Mostrar mensagens com a etiqueta Formação Cívica. Mostrar todas as mensagens
Mostrar mensagens com a etiqueta Formação Cívica. Mostrar todas as mensagens

2 de dezembro de 2014

A EDUCAÇÃO SEXUAL NA TURMA

Educação sexual na escola, para quê?

Algumas finalidades da educação:


A valorização da sexualidade e afetividade entre as pessoas no desenvolvimento individual;

O desenvolvimento de competências nos jovens que permitam escolhas informadas e seguras;

A melhoria dos relacionamentos afetivo-sexuais dos jovens;

A redução de consequências negativas dos comportamentos sexuais de risco (gravidez não desejada e as IST);

A capacidade de proteção face a todas as formas de exploração e de abusos sexuais;

A valorização de uma sexualidade responsável e informada;

A promoção da igualdade entre os sexos;

A compreensão científica do funcionamento dos mecanismos biológicos reprodutivos;

A eliminação de comportamentos baseados na discriminação sexual ou na violência em função do sexo ou orientação sexual.

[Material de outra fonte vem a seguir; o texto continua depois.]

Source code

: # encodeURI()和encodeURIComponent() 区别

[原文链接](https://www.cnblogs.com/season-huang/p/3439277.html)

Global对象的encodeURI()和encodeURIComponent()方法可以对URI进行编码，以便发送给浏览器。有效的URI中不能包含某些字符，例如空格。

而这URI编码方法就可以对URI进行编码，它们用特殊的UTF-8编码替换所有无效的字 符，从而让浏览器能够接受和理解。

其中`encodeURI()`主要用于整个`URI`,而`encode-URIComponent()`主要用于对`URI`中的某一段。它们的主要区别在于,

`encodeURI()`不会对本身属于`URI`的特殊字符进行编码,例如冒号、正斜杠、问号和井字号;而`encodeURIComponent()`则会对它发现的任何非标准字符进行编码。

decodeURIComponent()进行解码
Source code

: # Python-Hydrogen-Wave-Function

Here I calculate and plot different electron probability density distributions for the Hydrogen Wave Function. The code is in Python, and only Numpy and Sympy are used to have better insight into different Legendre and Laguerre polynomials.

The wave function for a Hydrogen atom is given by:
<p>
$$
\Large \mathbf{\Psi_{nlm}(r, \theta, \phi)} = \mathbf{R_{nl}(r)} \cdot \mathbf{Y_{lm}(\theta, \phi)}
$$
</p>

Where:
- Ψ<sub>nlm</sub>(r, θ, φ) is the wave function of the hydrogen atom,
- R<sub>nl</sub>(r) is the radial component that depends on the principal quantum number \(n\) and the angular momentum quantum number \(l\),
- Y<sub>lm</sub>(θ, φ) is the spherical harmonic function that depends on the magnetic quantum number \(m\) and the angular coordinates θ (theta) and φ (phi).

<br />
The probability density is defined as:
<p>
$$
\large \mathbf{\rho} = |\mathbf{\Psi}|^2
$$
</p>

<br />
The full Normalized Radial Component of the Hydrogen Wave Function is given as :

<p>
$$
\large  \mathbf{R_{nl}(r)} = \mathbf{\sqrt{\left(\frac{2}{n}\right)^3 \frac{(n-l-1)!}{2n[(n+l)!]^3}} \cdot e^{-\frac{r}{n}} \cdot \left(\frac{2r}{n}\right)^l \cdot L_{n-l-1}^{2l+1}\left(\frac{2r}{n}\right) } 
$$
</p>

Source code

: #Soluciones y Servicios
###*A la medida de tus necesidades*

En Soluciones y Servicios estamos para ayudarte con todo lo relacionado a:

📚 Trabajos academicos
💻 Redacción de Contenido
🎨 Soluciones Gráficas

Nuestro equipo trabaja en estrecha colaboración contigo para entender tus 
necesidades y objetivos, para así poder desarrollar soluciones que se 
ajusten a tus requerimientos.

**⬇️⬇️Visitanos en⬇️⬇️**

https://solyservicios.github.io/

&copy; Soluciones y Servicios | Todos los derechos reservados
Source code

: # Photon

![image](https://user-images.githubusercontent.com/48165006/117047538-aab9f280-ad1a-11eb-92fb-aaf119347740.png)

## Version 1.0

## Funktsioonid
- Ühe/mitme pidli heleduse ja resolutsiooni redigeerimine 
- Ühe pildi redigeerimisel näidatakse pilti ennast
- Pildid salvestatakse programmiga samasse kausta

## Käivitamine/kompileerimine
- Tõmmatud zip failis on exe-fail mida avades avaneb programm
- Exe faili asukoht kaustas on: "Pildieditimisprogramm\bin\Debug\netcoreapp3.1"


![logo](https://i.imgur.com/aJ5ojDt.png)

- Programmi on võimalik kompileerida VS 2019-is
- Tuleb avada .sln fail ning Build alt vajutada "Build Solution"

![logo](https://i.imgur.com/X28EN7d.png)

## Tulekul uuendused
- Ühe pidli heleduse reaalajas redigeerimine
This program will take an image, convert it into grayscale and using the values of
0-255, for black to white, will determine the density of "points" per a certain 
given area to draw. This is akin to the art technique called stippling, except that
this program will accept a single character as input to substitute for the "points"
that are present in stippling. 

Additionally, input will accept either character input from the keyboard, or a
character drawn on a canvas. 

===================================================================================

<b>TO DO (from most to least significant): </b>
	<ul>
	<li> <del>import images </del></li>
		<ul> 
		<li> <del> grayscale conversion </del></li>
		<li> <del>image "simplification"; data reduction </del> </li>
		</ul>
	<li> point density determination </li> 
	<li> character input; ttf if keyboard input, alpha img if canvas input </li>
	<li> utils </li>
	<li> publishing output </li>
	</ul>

Proposta de implementação do Decreto Lei nº60/2009


            O Decreto Lei n.º 60/2009, de 6 de Agosto, que “estabelece o regime de aplicação da Educação Sexual em meio escolar” prevê a obrigatoriedade de inclusão da Educação Sexual nos Projetos Educativos dos Agrupamentos de escolas. O número de horas definido para o projeto da educação sexual por ciclo serão de 6 tempos no 2.º ciclo e 12 tempos no 3.º ciclo.
            Neste contexto, entende a equipa do Núcleo da Educação para a Saúde ser necessário:
  • Reformular o Projecto Educativo de Escola de modo a enquadrar a Educação sexual em meio escolar de acordo com o referido Decreto.
  • Estabelecer nos Conselhos de Turma, um projecto de Educação Sexual da turma, do qual devem constar os conteúdos e temas, as iniciativas, as entidades, técnicos e especialistas externos às escolas. Nas participações ter presente a transversalidade do tema.
  • Definir quem em conjunto com o Diretor de Turma fica como o professor responsável, pelo referido projeto.
  • Informar os Encarregados de Educação das actividades curriculares e não curriculares no âmbito da Educação Sexual.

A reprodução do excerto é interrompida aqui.